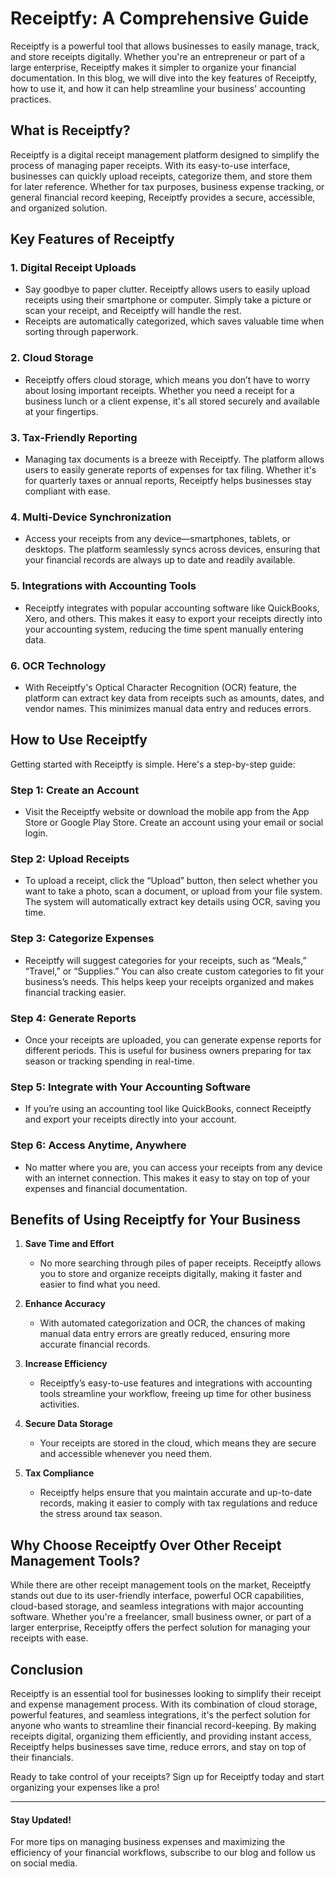 # Receiptfy: A Comprehensive Guide

Receiptfy is a powerful tool that allows businesses to easily manage, track, and store receipts digitally. Whether you're an entrepreneur or part of a large enterprise, Receiptfy makes it simpler to organize your financial documentation. In this blog, we will dive into the key features of Receiptfy, how to use it, and how it can help streamline your business' accounting practices.

## What is Receiptfy?

Receiptfy is a digital receipt management platform designed to simplify the process of managing paper receipts. With its easy-to-use interface, businesses can quickly upload receipts, categorize them, and store them for later reference. Whether for tax purposes, business expense tracking, or general financial record keeping, Receiptfy provides a secure, accessible, and organized solution.

## Key Features of Receiptfy

### 1. **Digital Receipt Uploads**
   - Say goodbye to paper clutter. Receiptfy allows users to easily upload receipts using their smartphone or computer. Simply take a picture or scan your receipt, and Receiptfy will handle the rest.
   - Receipts are automatically categorized, which saves valuable time when sorting through paperwork.

### 2. **Cloud Storage**
   - Receiptfy offers cloud storage, which means you don’t have to worry about losing important receipts. Whether you need a receipt for a business lunch or a client expense, it's all stored securely and available at your fingertips.

### 3. **Tax-Friendly Reporting**
   - Managing tax documents is a breeze with Receiptfy. The platform allows users to easily generate reports of expenses for tax filing. Whether it's for quarterly taxes or annual reports, Receiptfy helps businesses stay compliant with ease.

### 4. **Multi-Device Synchronization**
   - Access your receipts from any device—smartphones, tablets, or desktops. The platform seamlessly syncs across devices, ensuring that your financial records are always up to date and readily available.

### 5. **Integrations with Accounting Tools**
   - Receiptfy integrates with popular accounting software like QuickBooks, Xero, and others. This makes it easy to export your receipts directly into your accounting system, reducing the time spent manually entering data.

### 6. **OCR Technology**
   - With Receiptfy's Optical Character Recognition (OCR) feature, the platform can extract key data from receipts such as amounts, dates, and vendor names. This minimizes manual data entry and reduces errors.

## How to Use Receiptfy

Getting started with Receiptfy is simple. Here's a step-by-step guide:

### Step 1: **Create an Account**
   - Visit the Receiptfy website or download the mobile app from the App Store or Google Play Store. Create an account using your email or social login.

### Step 2: **Upload Receipts**
   - To upload a receipt, click the “Upload” button, then select whether you want to take a photo, scan a document, or upload from your file system. The system will automatically extract key details using OCR, saving you time.

### Step 3: **Categorize Expenses**
   - Receiptfy will suggest categories for your receipts, such as “Meals,” “Travel,” or “Supplies.” You can also create custom categories to fit your business’s needs. This helps keep your receipts organized and makes financial tracking easier.

### Step 4: **Generate Reports**
   - Once your receipts are uploaded, you can generate expense reports for different periods. This is useful for business owners preparing for tax season or tracking spending in real-time.

### Step 5: **Integrate with Your Accounting Software**
   - If you’re using an accounting tool like QuickBooks, connect Receiptfy and export your receipts directly into your account.

### Step 6: **Access Anytime, Anywhere**
   - No matter where you are, you can access your receipts from any device with an internet connection. This makes it easy to stay on top of your expenses and financial documentation.

## Benefits of Using Receiptfy for Your Business

1. **Save Time and Effort**
   - No more searching through piles of paper receipts. Receiptfy allows you to store and organize receipts digitally, making it faster and easier to find what you need.

2. **Enhance Accuracy**
   - With automated categorization and OCR, the chances of making manual data entry errors are greatly reduced, ensuring more accurate financial records.

3. **Increase Efficiency**
   - Receiptfy’s easy-to-use features and integrations with accounting tools streamline your workflow, freeing up time for other business activities.

4. **Secure Data Storage**
   - Your receipts are stored in the cloud, which means they are secure and accessible whenever you need them.

5. **Tax Compliance**
   - Receiptfy helps ensure that you maintain accurate and up-to-date records, making it easier to comply with tax regulations and reduce the stress around tax season.

## Why Choose Receiptfy Over Other Receipt Management Tools?

While there are other receipt management tools on the market, Receiptfy stands out due to its user-friendly interface, powerful OCR capabilities, cloud-based storage, and seamless integrations with major accounting software. Whether you're a freelancer, small business owner, or part of a larger enterprise, Receiptfy offers the perfect solution for managing your receipts with ease.

## Conclusion

Receiptfy is an essential tool for businesses looking to simplify their receipt and expense management process. With its combination of cloud storage, powerful features, and seamless integrations, it's the perfect solution for anyone who wants to streamline their financial record-keeping. By making receipts digital, organizing them efficiently, and providing instant access, Receiptfy helps businesses save time, reduce errors, and stay on top of their financials.

Ready to take control of your receipts? Sign up for Receiptfy today and start organizing your expenses like a pro!

---

#### Stay Updated!

For more tips on managing business expenses and maximizing the efficiency of your financial workflows, subscribe to our blog and follow us on social media.
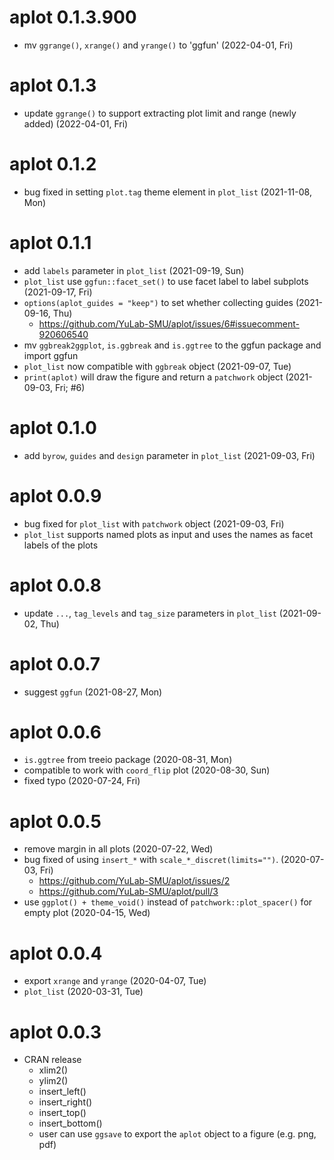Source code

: # aplot 0.1.3.900

+ mv `ggrange()`, `xrange()` and `yrange()` to 'ggfun' (2022-04-01, Fri)

# aplot 0.1.3

+ update `ggrange()` to support extracting plot limit and range (newly added) (2022-04-01, Fri)

# aplot 0.1.2

+ bug fixed in setting `plot.tag` theme element in `plot_list` (2021-11-08, Mon) 

# aplot 0.1.1

+ add `labels` parameter in `plot_list` (2021-09-19, Sun)
+ `plot_list` use `ggfun::facet_set()` to use facet label to label subplots (2021-09-17, Fri)
+ `options(aplot_guides = "keep")` to set whether collecting guides (2021-09-16, Thu)
  - <https://github.com/YuLab-SMU/aplot/issues/6#issuecomment-920606540>
+ mv `ggbreak2ggplot`, `is.ggbreak` and `is.ggtree` to the ggfun package and import ggfun
+ `plot_list` now compatible with `ggbreak` object (2021-09-07, Tue)
+ `print(aplot)` will draw the figure and return a `patchwork` object (2021-09-03, Fri; #6)

# aplot 0.1.0

+ add `byrow`, `guides` and `design` parameter in `plot_list`  (2021-09-03, Fri)

# aplot 0.0.9

+ bug fixed for `plot_list` with `patchwork` object (2021-09-03, Fri)
+ `plot_list` supports named plots as input and uses the names as facet labels of the plots  

# aplot 0.0.8

+ update `...`, `tag_levels` and `tag_size` parameters in `plot_list` (2021-09-02, Thu)

# aplot 0.0.7

+ suggest `ggfun` (2021-08-27, Mon)

# aplot 0.0.6

+ `is.ggtree` from treeio package (2020-08-31, Mon)
+ compatible to work with `coord_flip` plot (2020-08-30, Sun)
+ fixed typo (2020-07-24, Fri)

# aplot 0.0.5

+ remove margin in all plots (2020-07-22, Wed)
+ bug fixed of using `insert_*` with `scale_*_discret(limits="")`. (2020-07-03, Fri)
  - <https://github.com/YuLab-SMU/aplot/issues/2>
  - <https://github.com/YuLab-SMU/aplot/pull/3>
+ use `ggplot() + theme_void()` instead of `patchwork::plot_spacer()` for empty plot (2020-04-15, Wed)

# aplot 0.0.4

+ export `xrange` and `yrange` (2020-04-07, Tue)
+ `plot_list` (2020-03-31, Tue)

# aplot 0.0.3

+ CRAN release
  + xlim2()
  + ylim2()
  + insert_left()
  + insert_right()
  + insert_top()
  + insert_bottom()
  + user can use `ggsave` to export the `aplot` object to a figure (e.g. png, pdf)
==============================
_Exercise aim:_ Above are the records; give them all again exactly, apart from the pictures.

_Answer for the task:_
 # Receiptfy: A Comprehensive Guide

Receiptfy is a powerful tool that allows businesses to easily manage, track, and store receipts digitally. Whether you're an entrepreneur or part of a large enterprise, Receiptfy makes it simpler to organize your financial documentation. In this blog, we will dive into the key features of Receiptfy, how to use it, and how it can help streamline your business' accounting practices.

## What is Receiptfy?

Receiptfy is a digital receipt management platform designed to simplify the process of managing paper receipts. With its easy-to-use interface, businesses can quickly upload receipts, categorize them, and store them for later reference. Whether for tax purposes, business expense tracking, or general financial record keeping, Receiptfy provides a secure, accessible, and organized solution.

## Key Features of Receiptfy

### 1. **Digital Receipt Uploads**
   - Say goodbye to paper clutter. Receiptfy allows users to easily upload receipts using their smartphone or computer. Simply take a picture or scan your receipt, and Receiptfy will handle the rest.
   - Receipts are automatically categorized, which saves valuable time when sorting through paperwork.

### 2. **Cloud Storage**
   - Receiptfy offers cloud storage, which means you don’t have to worry about losing important receipts. Whether you need a receipt for a business lunch or a client expense, it's all stored securely and available at your fingertips.

### 3. **Tax-Friendly Reporting**
   - Managing tax documents is a breeze with Receiptfy. The platform allows users to easily generate reports of expenses for tax filing. Whether it's for quarterly taxes or annual reports, Receiptfy helps businesses stay compliant with ease.

### 4. **Multi-Device Synchronization**
   - Access your receipts from any device—smartphones, tablets, or desktops. The platform seamlessly syncs across devices, ensuring that your financial records are always up to date and readily available.

### 5. **Integrations with Accounting Tools**
   - Receiptfy integrates with popular accounting software like QuickBooks, Xero, and others. This makes it easy to export your receipts directly into your accounting system, reducing the time spent manually entering data.

### 6. **OCR Technology**
   - With Receiptfy's Optical Character Recognition (OCR) feature, the platform can extract key data from receipts such as amounts, dates, and vendor names. This minimizes manual data entry and reduces errors.

## How to Use Receiptfy

Getting started with Receiptfy is simple. Here's a step-by-step guide:

### Step 1: **Create an Account**
   - Visit the Receiptfy website or download the mobile app from the App Store or Google Play Store. Create an account using your email or social login.

### Step 2: **Upload Receipts**
   - To upload a receipt, click the “Upload” button, then select whether you want to take a photo, scan a document, or upload from your file system. The system will automatically extract key details using OCR, saving you time.

### Step 3: **Categorize Expenses**
   - Receiptfy will suggest categories for your receipts, such as “Meals,” “Travel,” or “Supplies.” You can also create custom categories to fit your business’s needs. This helps keep your receipts organized and makes financial tracking easier.

### Step 4: **Generate Reports**
   - Once your receipts are uploaded, you can generate expense reports for different periods. This is useful for business owners preparing for tax season or tracking spending in real-time.

### Step 5: **Integrate with Your Accounting Software**
   - If you’re using an accounting tool like QuickBooks, connect Receiptfy and export your receipts directly into your account.

### Step 6: **Access Anytime, Anywhere**
   - No matter where you are, you can access your receipts from any device with an internet connection. This makes it easy to stay on top of your expenses and financial documentation.

## Benefits of Using Receiptfy for Your Business

1. **Save Time and Effort**
   - No more searching through piles of paper receipts. Receiptfy allows you to store and organize receipts digitally, making it faster and easier to find what you need.

2. **Enhance Accuracy**
   - With automated categorization and OCR, the chances of making manual data entry errors are greatly reduced, ensuring more accurate financial records.

3. **Increase Efficiency**
   - Receiptfy’s easy-to-use features and integrations with accounting tools streamline your workflow, freeing up time for other business activities.

4. **Secure Data Storage**
   - Your receipts are stored in the cloud, which means they are secure and accessible whenever you need them.

5. **Tax Compliance**
   - Receiptfy helps ensure that you maintain accurate and up-to-date records, making it easier to comply with tax regulations and reduce the stress around tax season.

## Why Choose Receiptfy Over Other Receipt Management Tools?

While there are other receipt management tools on the market, Receiptfy stands out due to its user-friendly interface, powerful OCR capabilities, cloud-based storage, and seamless integrations with major accounting software. Whether you're a freelancer, small business owner, or part of a larger enterprise, Receiptfy offers the perfect solution for managing your receipts with ease.

## Conclusion

Receiptfy is an essential tool for businesses looking to simplify their receipt and expense management process. With its combination of cloud storage, powerful features, and seamless integrations, it's the perfect solution for anyone who wants to streamline their financial record-keeping. By making receipts digital, organizing them efficiently, and providing instant access, Receiptfy helps businesses save time, reduce errors, and stay on top of their financials.

Ready to take control of your receipts? Sign up for Receiptfy today and start organizing your expenses like a pro!

---

#### Stay Updated!

For more tips on managing business expenses and maximizing the efficiency of your financial workflows, subscribe to our blog and follow us on social media.
Source code

: # aplot 0.1.3.900

+ mv `ggrange()`, `xrange()` and `yrange()` to 'ggfun' (2022-04-01, Fri)

# aplot 0.1.3

+ update `ggrange()` to support extracting plot limit and range (newly added) (2022-04-01, Fri)

# aplot 0.1.2

+ bug fixed in setting `plot.tag` theme element in `plot_list` (2021-11-08, Mon) 

# aplot 0.1.1

+ add `labels` parameter in `plot_list` (2021-09-19, Sun)
+ `plot_list` use `ggfun::facet_set()` to use facet label to label subplots (2021-09-17, Fri)
+ `options(aplot_guides = "keep")` to set whether collecting guides (2021-09-16, Thu)
  - <https://github.com/YuLab-SMU/aplot/issues/6#issuecomment-920606540>
+ mv `ggbreak2ggplot`, `is.ggbreak` and `is.ggtree` to the ggfun package and import ggfun
+ `plot_list` now compatible with `ggbreak` object (2021-09-07, Tue)
+ `print(aplot)` will draw the figure and return a `patchwork` object (2021-09-03, Fri; #6)

# aplot 0.1.0

+ add `byrow`, `guides` and `design` parameter in `plot_list`  (2021-09-03, Fri)

# aplot 0.0.9

+ bug fixed for `plot_list` with `patchwork` object (2021-09-03, Fri)
+ `plot_list` supports named plots as input and uses the names as facet labels of the plots  

# aplot 0.0.8

+ update `...`, `tag_levels` and `tag_size` parameters in `plot_list` (2021-09-02, Thu)

# aplot 0.0.7

+ suggest `ggfun` (2021-08-27, Mon)

# aplot 0.0.6

+ `is.ggtree` from treeio package (2020-08-31, Mon)
+ compatible to work with `coord_flip` plot (2020-08-30, Sun)
+ fixed typo (2020-07-24, Fri)

# aplot 0.0.5

+ remove margin in all plots (2020-07-22, Wed)
+ bug fixed of using `insert_*` with `scale_*_discret(limits="")`. (2020-07-03, Fri)
  - <https://github.com/YuLab-SMU/aplot/issues/2>
  - <https://github.com/YuLab-SMU/aplot/pull/3>
+ use `ggplot() + theme_void()` instead of `patchwork::plot_spacer()` for empty plot (2020-04-15, Wed)

# aplot 0.0.4

+ export `xrange` and `yrange` (2020-04-07, Tue)
+ `plot_list` (2020-03-31, Tue)

# aplot 0.0.3

+ CRAN release
  + xlim2()
  + ylim2()
  + insert_left()
  + insert_right()
  + insert_top()
  + insert_bottom()
  + user can use `ggsave` to export the `aplot` object to a figure (e.g. png, pdf)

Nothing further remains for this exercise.